▸ **Task prompt**: The response should reproduce exactly the lines from the top of the listing below through the one that contains "- ~~Models~~", and nothing else; pictures do not belong in it.

▸ **Information**:

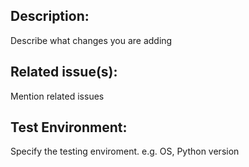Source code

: ## Description:
Describe what changes you are adding

## Related issue(s):
Mention related issues

## Test Environment:
Specify the testing enviroment. e.g. OS, Python version
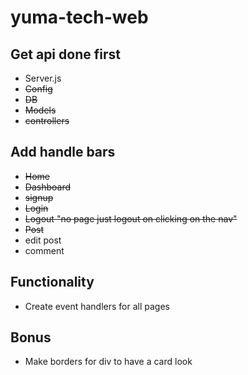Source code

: # yuma-tech-web

## Get api done first

- Server.js
- ~~Config~~
- ~~DB~~
- ~~Models~~
- ~~controllers~~

## Add handle bars

- ~~Home~~
- ~~Dashboard~~
- ~~signup~~
- ~~Login~~
- ~~Logout "no page just logout on clicking on the nav"~~
- ~~Post~~
- edit post
- comment

## Functionality

- Create event handlers for all pages

## Bonus

- Make borders for div to have a card look
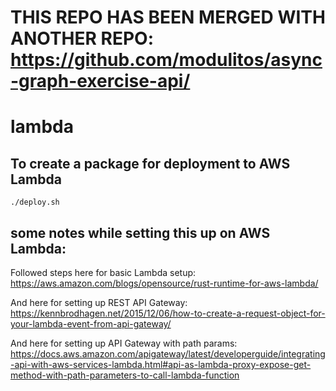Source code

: # THIS REPO HAS BEEN MERGED WITH ANOTHER REPO: https://github.com/modulitos/async-graph-exercise-api/

# lambda

## To create a package for deployment to AWS Lambda

    ./deploy.sh

## some notes while setting this up on AWS Lambda:

Followed steps here for basic Lambda setup: https://aws.amazon.com/blogs/opensource/rust-runtime-for-aws-lambda/

And here for setting up REST API Gateway:
https://kennbrodhagen.net/2015/12/06/how-to-create-a-request-object-for-your-lambda-event-from-api-gateway/

And here for setting up API Gateway with path params:
https://docs.aws.amazon.com/apigateway/latest/developerguide/integrating-api-with-aws-services-lambda.html#api-as-lambda-proxy-expose-get-method-with-path-parameters-to-call-lambda-function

▸ **Your response**:
Source code

: ## Description:
Describe what changes you are adding

## Related issue(s):
Mention related issues

## Test Environment:
Specify the testing enviroment. e.g. OS, Python version
Source code

: # yuma-tech-web

## Get api done first

- Server.js
- ~~Config~~
- ~~DB~~
- ~~Models~~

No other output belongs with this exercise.